There were six dragons inside the first stockade, and as Gareth dried himself, and walked towards them all, he saw a stirring of leathery wings and jets of flame sweeping left and right, like search lights. These dragons were much smaller and finer than the noxious Gas Dragon, light aircraft compared to a Jumbo Jet, perhaps, and they were a beautiful mottled grey, with tails sharply ridged with spiked scales, and vicious looking clubs at the end. Their eyes were huge, and they were sniffing the air and surveying the humans warily. In the enclosure Gareth noticed several wooden pegs in the ground, and on a long pole, by the entrance, were perched six heavy leather saddles, which two of the trainers had just finished polishing.
“Now,” cried Mordellon, as Gareth drew up by Sao and Sarissa, wanting to ask her about what she had found in the dragon dung, and the hard faced young warrior who had be so sneering before lifted his nose in the air, “The older trainees could tell you what comes next, although they have their dragons already. Who can guess?”
“We are choosing dragon?” cried Count Uri Oblormov.
“Or it chooses you,” said Mordellon portentously. “You can’t ride a dragon that will not have you on its back. Impossible. So look carefully, use your thoughts and feelings, and if any seems to like you, step up with your lassos. It’s very, very important to match a dragon to the right warrior. It may truly save your life, one day. You must become as one.”
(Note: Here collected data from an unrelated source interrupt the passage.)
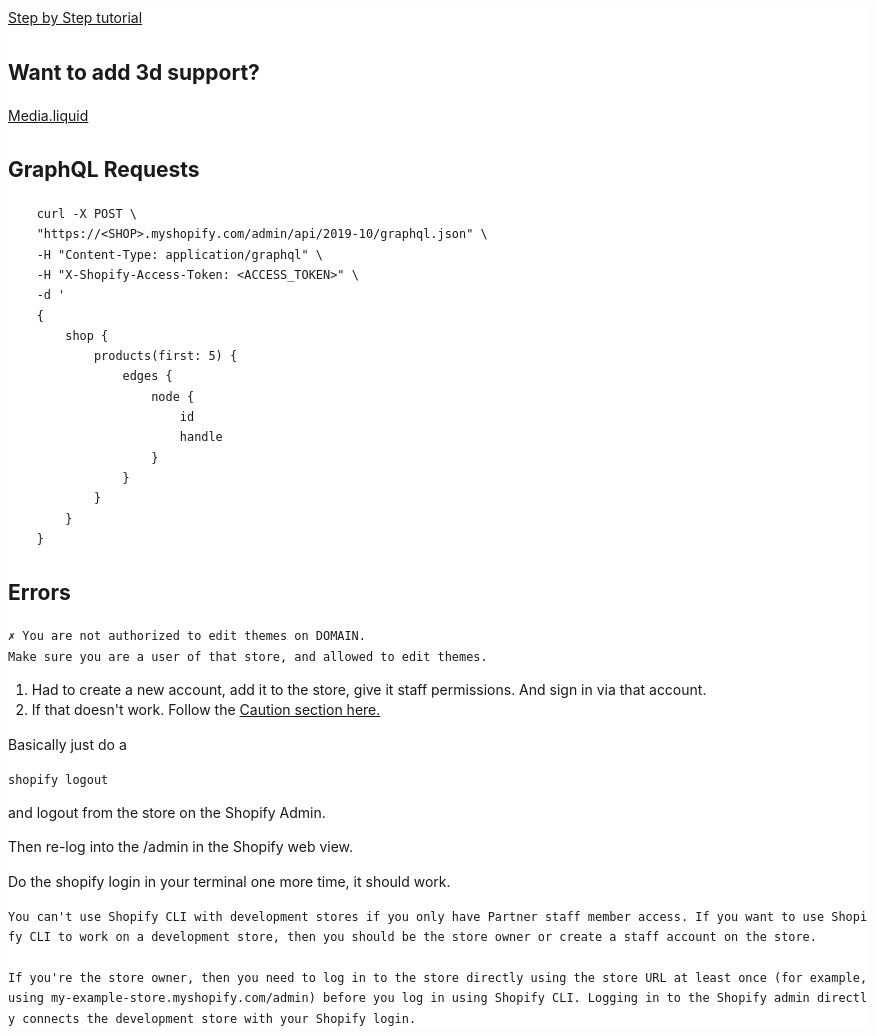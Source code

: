 [Step by Step tutorial](https://shopify.dev/apps/checkout/post-purchase/getting-started-post-purchase-extension) 

## Want to add 3d support?

[Media.liquid](https://shopify.dev/themes/product-merchandising/media/support-media)

## GraphQL Requests
```
	curl -X POST \
	"https://<SHOP>.myshopify.com/admin/api/2019-10/graphql.json" \
	-H "Content-Type: application/graphql" \
	-H "X-Shopify-Access-Token: <ACCESS_TOKEN>" \
	-d '
	{
		shop {
			products(first: 5) {
				edges {
					node {
						id
						handle
					}
				}
			}
		}
	}
```

## Errors
```
✗ You are not authorized to edit themes on DOMAIN.
Make sure you are a user of that store, and allowed to edit themes.
```
1. Had to create a new account, add it to the store, give it staff permissions. And sign in via that account.
2. If that doesn't work. Follow the [Caution section here.](https://shopify.dev/themes/tools/cli/getting-started)



Basically just do a 
```
shopify logout
```
and logout from the store on the Shopify Admin. 

Then re-log into the /admin in the Shopify web view. 

Do the shopify login in your terminal one more time, it should work.


```
You can't use Shopify CLI with development stores if you only have Partner staff member access. If you want to use Shopify CLI to work on a development store, then you should be the store owner or create a staff account on the store.

If you're the store owner, then you need to log in to the store directly using the store URL at least once (for example, using my-example-store.myshopify.com/admin) before you log in using Shopify CLI. Logging in to the Shopify admin directly connects the development store with your Shopify login.
```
There was much muttering among the Dragon Warriors, as they peered nervously at the waiting creatures, but at last six of the boys stepped forwards. Their golden lassos wer quivering in their hands.
“First you must coral them,” said Mordellon, making a slip knot in his lasso, “then saddle them. Then we’ll see if you can actually break them in.”
Mordellon was climbing through the gate into the enclosure, and he indicated for the six intrepid boys to follow him.
“And what part of a dragon should you catch in the lasso?” he asked in a whisper.
“The tail,” said one.
“Around the neck,” suggested another.
“By ears,” said Sergei Oblormov, who was in the group too.
“Nonsense,” growled Mordellon, as the trainers crossed their arms and shook their heads, “And pay close attention now. You always lasso a dragon around the snout, so it can’t use its flame on you. And when you have, you apologise immediately, and stroke its head. Then it might just lie down, and let you saddle it too.”
“Oh,” said the Count, looking even more nervous.
“But as you approach them, keep the lassos behind your backs,” said Mordellon gravely, as six young arms shot behind their backs. “And don’t look them straight in the eye, either. They haven’t fed, and won’t use their flames on you fully, unless they get really angry, but it’s best not to take any chances.”
Sergei Oblormov had stepped forward first and both Gareth and Uri noticed the adoring look on Sarissa’s face and felt rather jealous. The Count was making for a dragon on the right, while the other boys began to fan out towards their targets. They all lowered their heads, or tried to look away, almost sidling towards the beasts. Sergei got the closest first and looked back towards Mordellon, who nodded encouragingly. “Go on, lad.”